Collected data
§ §
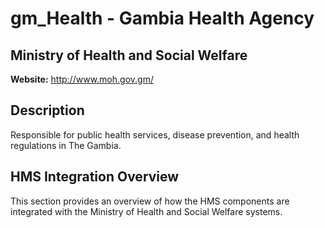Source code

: # gm_Health - Gambia Health Agency

## Ministry of Health and Social Welfare

**Website:** http://www.moh.gov.gm/

## Description

Responsible for public health services, disease prevention, and health regulations in The Gambia.

## HMS Integration Overview

This section provides an overview of how the HMS components are integrated with the Ministry of Health and Social Welfare systems.
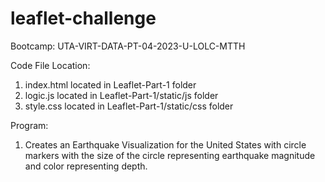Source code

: # leaflet-challenge

Bootcamp: UTA-VIRT-DATA-PT-04-2023-U-LOLC-MTTH

Code File Location: 
  1. index.html located in Leaflet-Part-1 folder
  2. logic.js located in Leaflet-Part-1/static/js folder
  3. style.css located in Leaflet-Part-1/static/css folder
  
Program:
  1. Creates an Earthquake Visualization for the United States with circle markers with the size of the circle representing earthquake magnitude and color representing depth.
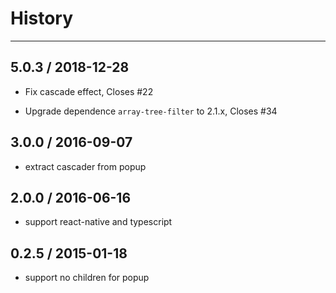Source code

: # History
----

## 5.0.3 / 2018-12-28

- Fix cascade effect, Closes #22

- Upgrade dependence `array-tree-filter` to 2.1.x, Closes #34

## 3.0.0 / 2016-09-07

- extract cascader from popup


## 2.0.0 / 2016-06-16

- support react-native and typescript

## 0.2.5 / 2015-01-18

- support no children for popup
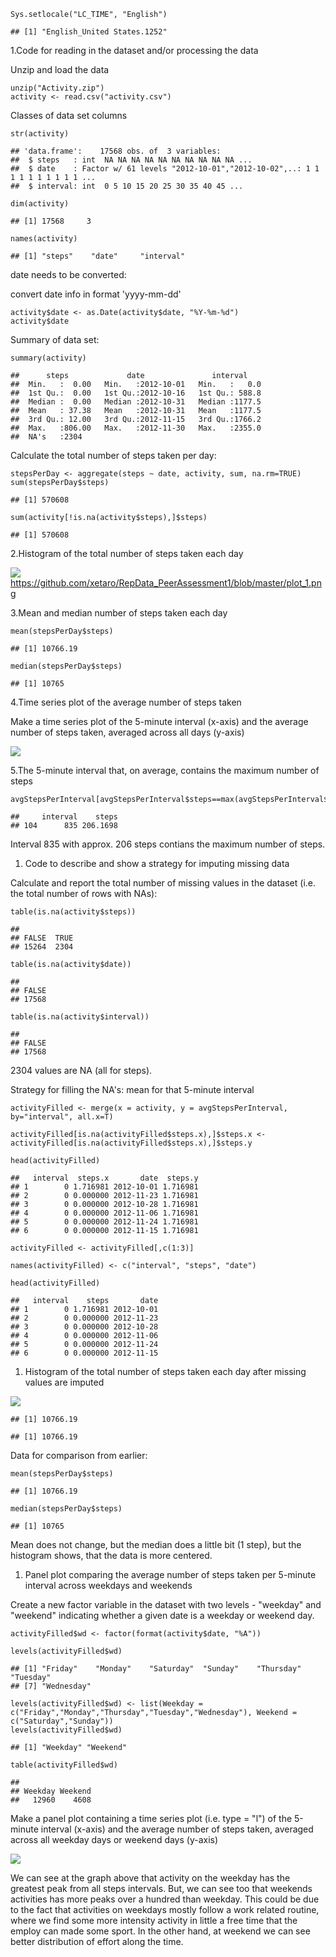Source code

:    Sys.setlocale("LC_TIME", "English")

    ## [1] "English_United States.1252"

1.Code for reading in the dataset and/or processing the data

Unzip and load the data

    unzip("Activity.zip")
    activity <- read.csv("activity.csv")

Classes of data set columns

    str(activity)

    ## 'data.frame':    17568 obs. of  3 variables:
    ##  $ steps   : int  NA NA NA NA NA NA NA NA NA NA ...
    ##  $ date    : Factor w/ 61 levels "2012-10-01","2012-10-02",..: 1 1 1 1 1 1 1 1 1 1 ...
    ##  $ interval: int  0 5 10 15 20 25 30 35 40 45 ...

    dim(activity)

    ## [1] 17568     3

    names(activity)

    ## [1] "steps"    "date"     "interval"

date needs to be converted:

convert date info in format 'yyyy-mm-dd'

    activity$date <- as.Date(activity$date, "%Y-%m-%d")
    activity$date

Summary of data set:

    summary(activity)

    ##      steps             date               interval     
    ##  Min.   :  0.00   Min.   :2012-10-01   Min.   :   0.0  
    ##  1st Qu.:  0.00   1st Qu.:2012-10-16   1st Qu.: 588.8  
    ##  Median :  0.00   Median :2012-10-31   Median :1177.5  
    ##  Mean   : 37.38   Mean   :2012-10-31   Mean   :1177.5  
    ##  3rd Qu.: 12.00   3rd Qu.:2012-11-15   3rd Qu.:1766.2  
    ##  Max.   :806.00   Max.   :2012-11-30   Max.   :2355.0  
    ##  NA's   :2304

Calculate the total number of steps taken per day:

    stepsPerDay <- aggregate(steps ~ date, activity, sum, na.rm=TRUE)
    sum(stepsPerDay$steps)

    ## [1] 570608

    sum(activity[!is.na(activity$steps),]$steps)

    ## [1] 570608

2.Histogram of the total number of steps taken each day

![](CreerPA1_template_md_file__files/figure-markdown_strict/unnamed-chunk-7-1.png)
<https://github.com/xetaro/RepData_PeerAssessment1/blob/master/plot_1.png>

3.Mean and median number of steps taken each day

    mean(stepsPerDay$steps)

    ## [1] 10766.19

    median(stepsPerDay$steps)

    ## [1] 10765

4.Time series plot of the average number of steps taken

Make a time series plot of the 5-minute interval (x-axis) and the
average number of steps taken, averaged across all days (y-axis)

![](CreerPA1_template_md_file__files/figure-markdown_strict/unnamed-chunk-9-1.png)

5.The 5-minute interval that, on average, contains the maximum number of
steps

    avgStepsPerInterval[avgStepsPerInterval$steps==max(avgStepsPerInterval$steps),]

    ##     interval    steps
    ## 104      835 206.1698

Interval 835 with approx. 206 steps contians the maximum number of
steps.

1.  Code to describe and show a strategy for imputing missing data

Calculate and report the total number of missing values in the dataset
(i.e. the total number of rows with NAs):

    table(is.na(activity$steps))

    ## 
    ## FALSE  TRUE 
    ## 15264  2304

    table(is.na(activity$date))

    ## 
    ## FALSE 
    ## 17568

    table(is.na(activity$interval))

    ## 
    ## FALSE 
    ## 17568

2304 values are NA (all for steps).

Strategy for filling the NA's: mean for that 5-minute interval

    activityFilled <- merge(x = activity, y = avgStepsPerInterval, by="interval", all.x=T)

    activityFilled[is.na(activityFilled$steps.x),]$steps.x <-activityFilled[is.na(activityFilled$steps.x),]$steps.y 

    head(activityFilled)

    ##   interval  steps.x       date  steps.y
    ## 1        0 1.716981 2012-10-01 1.716981
    ## 2        0 0.000000 2012-11-23 1.716981
    ## 3        0 0.000000 2012-10-28 1.716981
    ## 4        0 0.000000 2012-11-06 1.716981
    ## 5        0 0.000000 2012-11-24 1.716981
    ## 6        0 0.000000 2012-11-15 1.716981

    activityFilled <- activityFilled[,c(1:3)]

    names(activityFilled) <- c("interval", "steps", "date")

    head(activityFilled)

    ##   interval    steps       date
    ## 1        0 1.716981 2012-10-01
    ## 2        0 0.000000 2012-11-23
    ## 3        0 0.000000 2012-10-28
    ## 4        0 0.000000 2012-11-06
    ## 5        0 0.000000 2012-11-24
    ## 6        0 0.000000 2012-11-15

1.  Histogram of the total number of steps taken each day after missing
    values are imputed

![](CreerPA1_template_md_file__files/figure-markdown_strict/unnamed-chunk-13-1.png)

    ## [1] 10766.19

    ## [1] 10766.19

Data for comparison from earlier:

    mean(stepsPerDay$steps)

    ## [1] 10766.19

    median(stepsPerDay$steps)

    ## [1] 10765

Mean does not change, but the median does a little bit (1 step), but the
histogram shows, that the data is more centered.

1.  Panel plot comparing the average number of steps taken per 5-minute
    interval across weekdays and weekends

Create a new factor variable in the dataset with two levels - "weekday"
and "weekend" indicating whether a given date is a weekday or weekend
day.

    activityFilled$wd <- factor(format(activity$date, "%A"))

    levels(activityFilled$wd)

    ## [1] "Friday"    "Monday"    "Saturday"  "Sunday"    "Thursday"  "Tuesday"  
    ## [7] "Wednesday"

    levels(activityFilled$wd) <- list(Weekday = c("Friday","Monday","Thursday","Tuesday","Wednesday"), Weekend = c("Saturday","Sunday"))
    levels(activityFilled$wd)

    ## [1] "Weekday" "Weekend"

    table(activityFilled$wd)

    ## 
    ## Weekday Weekend 
    ##   12960    4608

Make a panel plot containing a time series plot (i.e. type = "l") of the
5-minute interval (x-axis) and the average number of steps taken,
averaged across all weekday days or weekend days (y-axis)

![](CreerPA1_template_md_file__files/figure-markdown_strict/unnamed-chunk-16-1.png)

We can see at the graph above that activity on the weekday has the
greatest peak from all steps intervals. But, we can see too that
weekends activities has more peaks over a hundred than weekday. This
could be due to the fact that activities on weekdays mostly follow a
work related routine, where we find some more intensity activity in
little a free time that the employ can made some sport. In the other
hand, at weekend we can see better distribution of effort along the
time.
§ §
PROMPT -
Only the number is wanted: how many lines in the data include the string "Social"?

WRITTEN RESPONSE -
2